- PROBLEM TO WORK ON:
Without copying the images, write out all the entries below verbatim.

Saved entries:
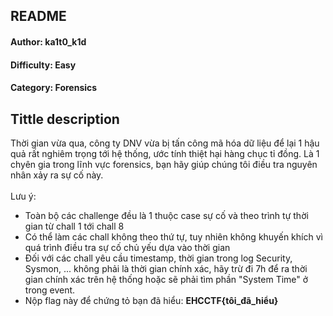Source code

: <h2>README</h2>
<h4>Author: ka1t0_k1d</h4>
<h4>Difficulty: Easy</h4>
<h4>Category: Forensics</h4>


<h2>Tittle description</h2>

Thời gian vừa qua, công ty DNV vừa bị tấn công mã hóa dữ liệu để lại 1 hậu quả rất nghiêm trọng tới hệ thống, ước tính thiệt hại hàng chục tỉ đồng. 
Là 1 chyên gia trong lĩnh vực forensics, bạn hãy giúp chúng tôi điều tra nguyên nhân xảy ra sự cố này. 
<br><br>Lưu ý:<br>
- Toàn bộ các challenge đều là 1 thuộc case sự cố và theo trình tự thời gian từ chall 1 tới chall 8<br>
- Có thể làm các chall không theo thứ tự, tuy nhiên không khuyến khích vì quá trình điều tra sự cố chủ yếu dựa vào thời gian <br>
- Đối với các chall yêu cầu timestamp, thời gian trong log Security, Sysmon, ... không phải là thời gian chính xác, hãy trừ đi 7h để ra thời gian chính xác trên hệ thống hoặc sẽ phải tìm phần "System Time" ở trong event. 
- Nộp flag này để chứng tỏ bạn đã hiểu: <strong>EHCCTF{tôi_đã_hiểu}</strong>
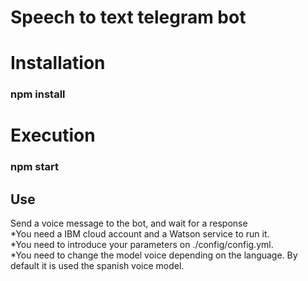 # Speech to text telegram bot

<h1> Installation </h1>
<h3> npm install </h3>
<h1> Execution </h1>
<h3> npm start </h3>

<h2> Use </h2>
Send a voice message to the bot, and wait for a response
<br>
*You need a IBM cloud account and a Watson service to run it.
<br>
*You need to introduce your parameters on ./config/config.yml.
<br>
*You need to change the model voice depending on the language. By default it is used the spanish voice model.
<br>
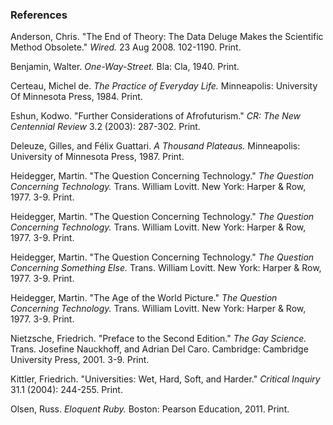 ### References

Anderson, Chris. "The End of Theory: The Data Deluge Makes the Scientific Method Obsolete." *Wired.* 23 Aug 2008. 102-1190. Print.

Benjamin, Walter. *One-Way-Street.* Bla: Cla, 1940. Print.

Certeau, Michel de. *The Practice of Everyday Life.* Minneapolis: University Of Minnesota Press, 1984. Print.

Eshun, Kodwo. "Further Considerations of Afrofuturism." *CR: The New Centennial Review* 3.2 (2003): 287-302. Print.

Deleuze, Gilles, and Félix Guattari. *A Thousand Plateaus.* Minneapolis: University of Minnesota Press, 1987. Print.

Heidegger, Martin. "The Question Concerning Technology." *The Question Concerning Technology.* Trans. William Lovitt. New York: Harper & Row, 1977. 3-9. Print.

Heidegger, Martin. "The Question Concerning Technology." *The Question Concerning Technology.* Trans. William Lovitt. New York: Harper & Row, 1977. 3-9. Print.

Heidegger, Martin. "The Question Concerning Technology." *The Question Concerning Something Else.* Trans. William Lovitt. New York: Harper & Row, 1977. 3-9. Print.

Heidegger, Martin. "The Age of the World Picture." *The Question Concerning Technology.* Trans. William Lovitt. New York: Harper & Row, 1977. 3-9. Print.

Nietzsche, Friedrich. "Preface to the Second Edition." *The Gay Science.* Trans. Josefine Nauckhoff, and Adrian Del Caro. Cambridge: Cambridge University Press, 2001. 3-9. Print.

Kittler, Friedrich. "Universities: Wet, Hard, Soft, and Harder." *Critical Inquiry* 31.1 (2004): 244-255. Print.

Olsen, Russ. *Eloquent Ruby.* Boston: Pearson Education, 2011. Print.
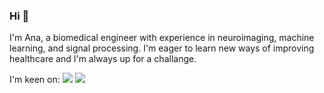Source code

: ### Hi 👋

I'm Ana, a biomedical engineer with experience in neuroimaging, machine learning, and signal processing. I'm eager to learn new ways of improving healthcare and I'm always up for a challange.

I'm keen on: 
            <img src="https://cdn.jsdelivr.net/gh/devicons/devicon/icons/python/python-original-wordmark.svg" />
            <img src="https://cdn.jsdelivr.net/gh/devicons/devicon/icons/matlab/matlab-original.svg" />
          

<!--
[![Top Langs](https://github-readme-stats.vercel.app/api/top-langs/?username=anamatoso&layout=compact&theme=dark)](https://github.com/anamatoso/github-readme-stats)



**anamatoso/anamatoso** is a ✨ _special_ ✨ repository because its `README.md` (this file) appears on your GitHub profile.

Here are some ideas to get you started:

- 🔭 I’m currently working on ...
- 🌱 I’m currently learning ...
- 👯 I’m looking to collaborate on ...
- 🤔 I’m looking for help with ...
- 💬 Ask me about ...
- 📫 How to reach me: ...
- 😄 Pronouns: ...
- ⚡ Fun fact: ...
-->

- EXPECTED OUTPUT:
Source code

: <h2>README</h2>
<h4>Author: ka1t0_k1d</h4>
<h4>Difficulty: Easy</h4>
<h4>Category: Forensics</h4>


<h2>Tittle description</h2>

Thời gian vừa qua, công ty DNV vừa bị tấn công mã hóa dữ liệu để lại 1 hậu quả rất nghiêm trọng tới hệ thống, ước tính thiệt hại hàng chục tỉ đồng. 
Là 1 chyên gia trong lĩnh vực forensics, bạn hãy giúp chúng tôi điều tra nguyên nhân xảy ra sự cố này. 
<br><br>Lưu ý:<br>
- Toàn bộ các challenge đều là 1 thuộc case sự cố và theo trình tự thời gian từ chall 1 tới chall 8<br>
- Có thể làm các chall không theo thứ tự, tuy nhiên không khuyến khích vì quá trình điều tra sự cố chủ yếu dựa vào thời gian <br>
- Đối với các chall yêu cầu timestamp, thời gian trong log Security, Sysmon, ... không phải là thời gian chính xác, hãy trừ đi 7h để ra thời gian chính xác trên hệ thống hoặc sẽ phải tìm phần "System Time" ở trong event. 
- Nộp flag này để chứng tỏ bạn đã hiểu: <strong>EHCCTF{tôi_đã_hiểu}</strong>
 # Speech to text telegram bot

<h1> Installation </h1>
<h3> npm install </h3>
<h1> Execution </h1>
<h3> npm start </h3>

<h2> Use </h2>
Send a voice message to the bot, and wait for a response
<br>
*You need a IBM cloud account and a Watson service to run it.
<br>
*You need to introduce your parameters on ./config/config.yml.
<br>
*You need to change the model voice depending on the language. By default it is used the spanish voice model.
<br>
 ### References

Anderson, Chris. "The End of Theory: The Data Deluge Makes the Scientific Method Obsolete." *Wired.* 23 Aug 2008. 102-1190. Print.

Benjamin, Walter. *One-Way-Street.* Bla: Cla, 1940. Print.

Certeau, Michel de. *The Practice of Everyday Life.* Minneapolis: University Of Minnesota Press, 1984. Print.

Eshun, Kodwo. "Further Considerations of Afrofuturism." *CR: The New Centennial Review* 3.2 (2003): 287-302. Print.

Deleuze, Gilles, and Félix Guattari. *A Thousand Plateaus.* Minneapolis: University of Minnesota Press, 1987. Print.

Heidegger, Martin. "The Question Concerning Technology." *The Question Concerning Technology.* Trans. William Lovitt. New York: Harper & Row, 1977. 3-9. Print.

Heidegger, Martin. "The Question Concerning Technology." *The Question Concerning Technology.* Trans. William Lovitt. New York: Harper & Row, 1977. 3-9. Print.

Heidegger, Martin. "The Question Concerning Technology." *The Question Concerning Something Else.* Trans. William Lovitt. New York: Harper & Row, 1977. 3-9. Print.

Heidegger, Martin. "The Age of the World Picture." *The Question Concerning Technology.* Trans. William Lovitt. New York: Harper & Row, 1977. 3-9. Print.

Nietzsche, Friedrich. "Preface to the Second Edition." *The Gay Science.* Trans. Josefine Nauckhoff, and Adrian Del Caro. Cambridge: Cambridge University Press, 2001. 3-9. Print.

Kittler, Friedrich. "Universities: Wet, Hard, Soft, and Harder." *Critical Inquiry* 31.1 (2004): 244-255. Print.

Olsen, Russ. *Eloquent Ruby.* Boston: Pearson Education, 2011. Print.
Source code

: ### Hi 👋

I'm Ana, a biomedical engineer with experience in neuroimaging, machine learning, and signal processing. I'm eager to learn new ways of improving healthcare and I'm always up for a challange.

I'm keen on: 
            <img src="https://cdn.jsdelivr.net/gh/devicons/devicon/icons/python/python-original-wordmark.svg" />
            <img src="https://cdn.jsdelivr.net/gh/devicons/devicon/icons/matlab/matlab-original.svg" />
          

<!--
[![Top Langs](https://github-readme-stats.vercel.app/api/top-langs/?username=anamatoso&layout=compact&theme=dark)](https://github.com/anamatoso/github-readme-stats)



**anamatoso/anamatoso** is a ✨ _special_ ✨ repository because its `README.md` (this file) appears on your GitHub profile.

Here are some ideas to get you started:

- 🔭 I’m currently working on ...
- 🌱 I’m currently learning ...
- 👯 I’m looking to collaborate on ...
- 🤔 I’m looking for help with ...
- 💬 Ask me about ...
- 📫 How to reach me: ...
- 😄 Pronouns: ...
- ⚡ Fun fact: ...
-->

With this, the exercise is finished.